(Document images with source code)
-----

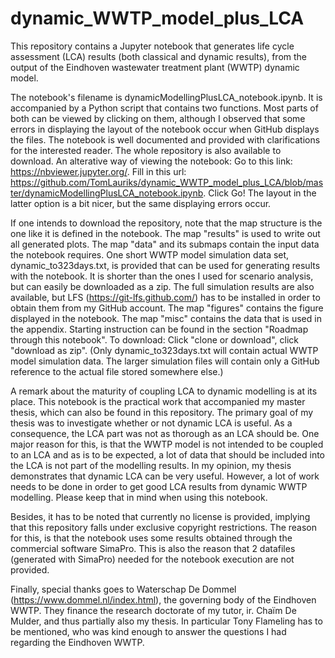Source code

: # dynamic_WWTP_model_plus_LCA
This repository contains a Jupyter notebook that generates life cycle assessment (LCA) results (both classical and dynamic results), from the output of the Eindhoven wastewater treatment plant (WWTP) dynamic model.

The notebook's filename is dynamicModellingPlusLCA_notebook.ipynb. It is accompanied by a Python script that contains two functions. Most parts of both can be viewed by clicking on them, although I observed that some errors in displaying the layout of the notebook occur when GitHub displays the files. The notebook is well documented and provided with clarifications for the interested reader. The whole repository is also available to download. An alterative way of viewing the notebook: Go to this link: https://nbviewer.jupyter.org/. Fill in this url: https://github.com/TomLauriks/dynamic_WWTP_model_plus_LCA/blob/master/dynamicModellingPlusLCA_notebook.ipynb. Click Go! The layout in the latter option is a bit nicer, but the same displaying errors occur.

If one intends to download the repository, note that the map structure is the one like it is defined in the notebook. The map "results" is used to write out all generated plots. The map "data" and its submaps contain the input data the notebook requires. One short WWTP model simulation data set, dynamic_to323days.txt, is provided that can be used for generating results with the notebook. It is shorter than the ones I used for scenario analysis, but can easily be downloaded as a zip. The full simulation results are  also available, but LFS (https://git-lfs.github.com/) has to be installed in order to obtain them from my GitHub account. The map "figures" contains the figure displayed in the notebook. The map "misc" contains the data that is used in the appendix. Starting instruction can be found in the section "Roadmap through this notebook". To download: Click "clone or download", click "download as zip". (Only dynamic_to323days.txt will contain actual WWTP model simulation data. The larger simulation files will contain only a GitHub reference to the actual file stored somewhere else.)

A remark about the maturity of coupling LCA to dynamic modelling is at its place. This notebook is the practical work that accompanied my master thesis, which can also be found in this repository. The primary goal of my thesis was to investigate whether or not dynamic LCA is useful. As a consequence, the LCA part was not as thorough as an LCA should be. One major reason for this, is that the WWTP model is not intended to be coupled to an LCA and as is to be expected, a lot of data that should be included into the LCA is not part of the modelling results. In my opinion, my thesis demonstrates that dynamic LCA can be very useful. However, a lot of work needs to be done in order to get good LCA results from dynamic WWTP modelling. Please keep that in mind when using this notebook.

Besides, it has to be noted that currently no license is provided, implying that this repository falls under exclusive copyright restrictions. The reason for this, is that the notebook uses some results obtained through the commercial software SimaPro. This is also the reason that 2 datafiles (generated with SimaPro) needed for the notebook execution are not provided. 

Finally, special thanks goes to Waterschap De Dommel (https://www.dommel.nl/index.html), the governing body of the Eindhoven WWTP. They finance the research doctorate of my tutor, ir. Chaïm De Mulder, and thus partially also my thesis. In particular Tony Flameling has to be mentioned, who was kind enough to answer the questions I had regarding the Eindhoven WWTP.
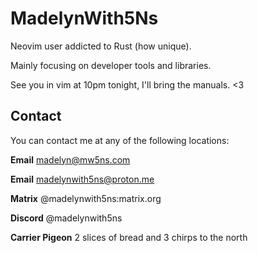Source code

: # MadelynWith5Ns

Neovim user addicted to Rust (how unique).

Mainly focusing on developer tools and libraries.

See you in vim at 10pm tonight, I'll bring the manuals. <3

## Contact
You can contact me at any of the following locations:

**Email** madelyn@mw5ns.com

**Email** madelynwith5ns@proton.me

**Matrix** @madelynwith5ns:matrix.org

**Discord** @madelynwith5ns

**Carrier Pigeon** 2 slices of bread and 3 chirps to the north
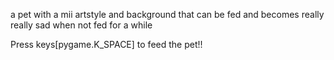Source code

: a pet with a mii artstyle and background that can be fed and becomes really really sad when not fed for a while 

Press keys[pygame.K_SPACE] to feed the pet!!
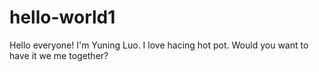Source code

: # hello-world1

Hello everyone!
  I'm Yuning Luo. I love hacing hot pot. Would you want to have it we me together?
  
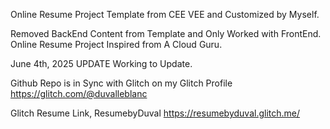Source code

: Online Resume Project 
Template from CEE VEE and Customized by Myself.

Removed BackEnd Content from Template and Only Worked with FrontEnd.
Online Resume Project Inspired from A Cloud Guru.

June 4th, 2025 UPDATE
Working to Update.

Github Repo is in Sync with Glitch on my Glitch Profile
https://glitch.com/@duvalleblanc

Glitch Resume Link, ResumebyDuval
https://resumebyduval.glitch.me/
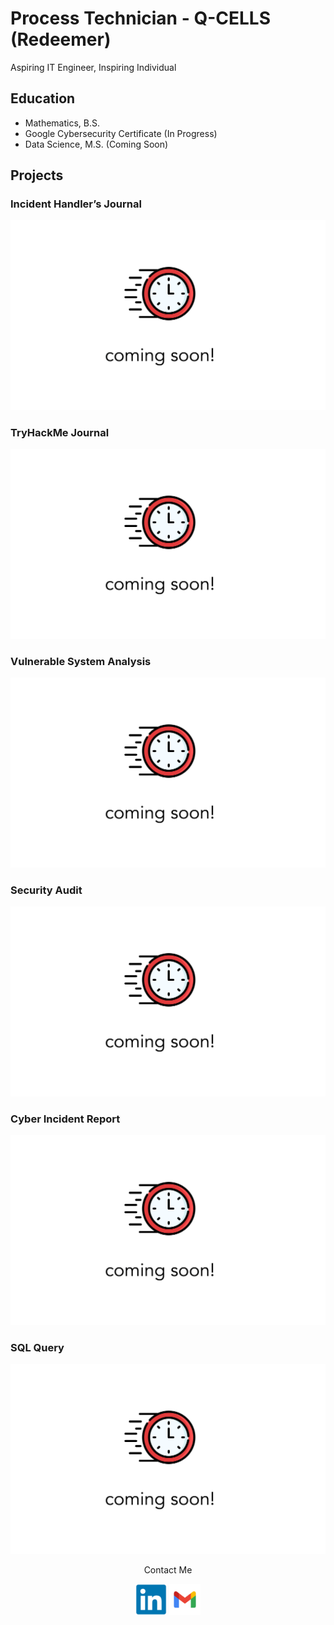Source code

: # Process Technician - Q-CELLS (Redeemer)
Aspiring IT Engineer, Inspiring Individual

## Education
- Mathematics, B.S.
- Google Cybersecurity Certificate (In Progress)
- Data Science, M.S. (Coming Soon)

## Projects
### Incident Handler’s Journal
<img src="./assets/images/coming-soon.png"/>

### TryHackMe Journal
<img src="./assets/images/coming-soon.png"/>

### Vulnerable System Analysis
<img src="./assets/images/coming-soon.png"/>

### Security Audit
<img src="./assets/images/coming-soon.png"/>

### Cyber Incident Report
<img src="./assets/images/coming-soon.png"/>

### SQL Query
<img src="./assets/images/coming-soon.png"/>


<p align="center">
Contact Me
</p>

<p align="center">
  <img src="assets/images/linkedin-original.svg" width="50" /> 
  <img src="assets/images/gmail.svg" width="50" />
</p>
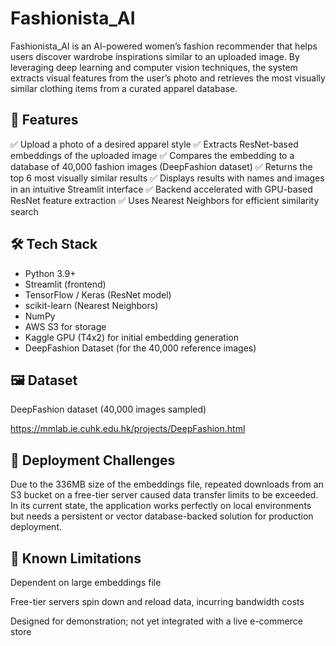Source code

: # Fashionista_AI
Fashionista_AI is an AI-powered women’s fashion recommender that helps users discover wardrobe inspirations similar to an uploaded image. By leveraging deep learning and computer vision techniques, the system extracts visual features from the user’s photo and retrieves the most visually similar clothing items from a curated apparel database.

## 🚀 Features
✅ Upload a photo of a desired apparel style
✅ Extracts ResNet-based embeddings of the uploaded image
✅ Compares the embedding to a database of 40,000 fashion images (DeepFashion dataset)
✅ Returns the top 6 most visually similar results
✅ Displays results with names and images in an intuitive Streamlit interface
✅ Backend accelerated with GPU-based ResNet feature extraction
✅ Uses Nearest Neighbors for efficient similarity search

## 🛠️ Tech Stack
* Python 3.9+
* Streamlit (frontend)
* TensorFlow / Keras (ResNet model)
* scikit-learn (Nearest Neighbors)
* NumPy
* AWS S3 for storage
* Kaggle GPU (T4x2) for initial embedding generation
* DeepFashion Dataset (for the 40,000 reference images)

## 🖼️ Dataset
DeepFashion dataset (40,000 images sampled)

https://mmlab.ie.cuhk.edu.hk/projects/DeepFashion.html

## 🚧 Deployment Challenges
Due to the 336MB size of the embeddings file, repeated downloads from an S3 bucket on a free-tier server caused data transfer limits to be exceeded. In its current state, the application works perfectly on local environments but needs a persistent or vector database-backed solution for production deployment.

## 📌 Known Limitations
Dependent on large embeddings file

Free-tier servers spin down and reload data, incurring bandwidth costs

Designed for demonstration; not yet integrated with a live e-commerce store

-----

Look for the word "uploaded" in every line of the records. State how many lines contain it, and write only the number.

2